The War On… series, a new column exposing contrived media idiocies
Modern media schlubs are becoming increasingly hooked on reducing big ideas down to brainless byte-sized bits of ‘eye candy’, as the Fourth Estate is forced to squeeze headlines into html-bound boxes on a monitor screen or mobile phone. On any given day on The Guardian’s website, you’ll see such puny puns as Apocalypse Ow! for a story on pain relief or Strictly Come Mincing, for a lifestyle piece on uses for lean mince (tsk – whatever were you thinking?!) in these freshly-depressed times. Whatever it takes to hook you in to where the Google Ads lurk in lurid incongruity with the article you’ve chosen.
This harks back to a media obsession with squashing those monstrous stories into a single defining word or phrase, in much the same way advertisers do with their slogans. Eventually, after the kind of lexical pulling and probing that would make even hardened neo-cons wince, good English usage is renditioned quite extraordinarily out of sight, and along comes a -gate.

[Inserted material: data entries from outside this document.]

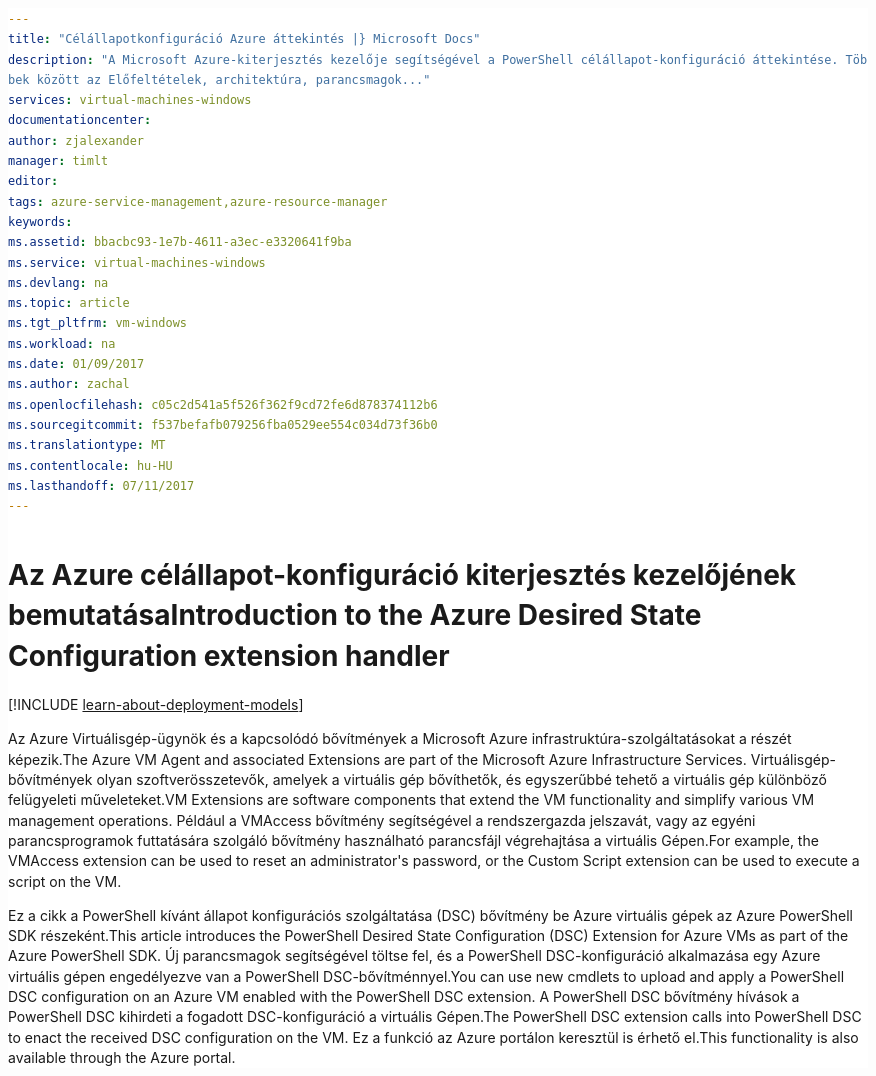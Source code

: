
 ```yaml
---
title: "Célállapotkonfiguráció Azure áttekintés |} Microsoft Docs"
description: "A Microsoft Azure-kiterjesztés kezelője segítségével a PowerShell célállapot-konfiguráció áttekintése. Többek között az Előfeltételek, architektúra, parancsmagok..."
services: virtual-machines-windows
documentationcenter: 
author: zjalexander
manager: timlt
editor: 
tags: azure-service-management,azure-resource-manager
keywords: 
ms.assetid: bbacbc93-1e7b-4611-a3ec-e3320641f9ba
ms.service: virtual-machines-windows
ms.devlang: na
ms.topic: article
ms.tgt_pltfrm: vm-windows
ms.workload: na
ms.date: 01/09/2017
ms.author: zachal
ms.openlocfilehash: c05c2d541a5f526f362f9cd72fe6d878374112b6
ms.sourcegitcommit: f537befafb079256fba0529ee554c034d73f36b0
ms.translationtype: MT
ms.contentlocale: hu-HU
ms.lasthandoff: 07/11/2017
---
```

# <a name="introduction-to-the-azure-desired-state-configuration-extension-handler"></a><span data-ttu-id="9907c-104">Az Azure célállapot-konfiguráció kiterjesztés kezelőjének bemutatása</span><span class="sxs-lookup"><span data-stu-id="9907c-104">Introduction to the Azure Desired State Configuration extension handler</span></span>
[!INCLUDE [learn-about-deployment-models](../../../includes/learn-about-deployment-models-both-include.md)]

<span data-ttu-id="9907c-105">Az Azure Virtuálisgép-ügynök és a kapcsolódó bővítmények a Microsoft Azure infrastruktúra-szolgáltatásokat a részét képezik.</span><span class="sxs-lookup"><span data-stu-id="9907c-105">The Azure VM Agent and associated Extensions are part of the Microsoft Azure Infrastructure Services.</span></span> <span data-ttu-id="9907c-106">Virtuálisgép-bővítmények olyan szoftverösszetevők, amelyek a virtuális gép bővíthetők, és egyszerűbbé tehető a virtuális gép különböző felügyeleti műveleteket.</span><span class="sxs-lookup"><span data-stu-id="9907c-106">VM Extensions are software components that extend the VM functionality and simplify various VM management operations.</span></span> <span data-ttu-id="9907c-107">Például a VMAccess bővítmény segítségével a rendszergazda jelszavát, vagy az egyéni parancsprogramok futtatására szolgáló bővítmény használható parancsfájl végrehajtása a virtuális Gépen.</span><span class="sxs-lookup"><span data-stu-id="9907c-107">For example, the VMAccess extension can be used to reset an administrator's password, or the Custom Script extension can be used to execute a script on the VM.</span></span>

<span data-ttu-id="9907c-108">Ez a cikk a PowerShell kívánt állapot konfigurációs szolgáltatása (DSC) bővítmény be Azure virtuális gépek az Azure PowerShell SDK részeként.</span><span class="sxs-lookup"><span data-stu-id="9907c-108">This article introduces the PowerShell Desired State Configuration (DSC) Extension for Azure VMs as part of the Azure PowerShell SDK.</span></span> <span data-ttu-id="9907c-109">Új parancsmagok segítségével töltse fel, és a PowerShell DSC-konfiguráció alkalmazása egy Azure virtuális gépen engedélyezve van a PowerShell DSC-bővítménnyel.</span><span class="sxs-lookup"><span data-stu-id="9907c-109">You can use new cmdlets to upload and apply a PowerShell DSC configuration on an Azure VM enabled with the PowerShell DSC extension.</span></span> <span data-ttu-id="9907c-110">A PowerShell DSC bővítmény hívások a PowerShell DSC kihirdeti a fogadott DSC-konfiguráció a virtuális Gépen.</span><span class="sxs-lookup"><span data-stu-id="9907c-110">The PowerShell DSC extension calls into PowerShell DSC to enact the received DSC configuration on the VM.</span></span> <span data-ttu-id="9907c-111">Ez a funkció az Azure portálon keresztül is érhető el.</span><span class="sxs-lookup"><span data-stu-id="9907c-111">This functionality is also available through the Azure portal.</span></span>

“-gate” has become modern media shorthand for A Titillating and/or Political Scandal That Occupies The Media Ooze For (Roughly) Five Days In A Row And Is Suggestive Of (Crikey!) A Cover-up.
The progenitor or gateway -gate was Watergate, a scandal of such dizzying dimensions that the only way anyone could get a handle on it was to tag on the humdrum image of a hinged wooden barrier allowing ingress and egress down garden paths. Actually, -Gate Zero merely happened to be attached to the noun Water, forming the compound noun nomenclature of an office complex.
Little did this humble four-letter noun know that, thanks to 24-hour rolling churnalism, it would be appropriated in the Nineties and Noughties by churnalists to summarise any dribble of news that has occupied the media’s inexorable gaze for five successive days.
The next big -gate was Irangate, a trans-global -gate and able to compete with the presidential proportions of the original. Monicagate came in the Nineties to haunt Big Willy Style’s presidency. Media savants at the time had been tempted to call the whole shebang “circumbendibusgate”.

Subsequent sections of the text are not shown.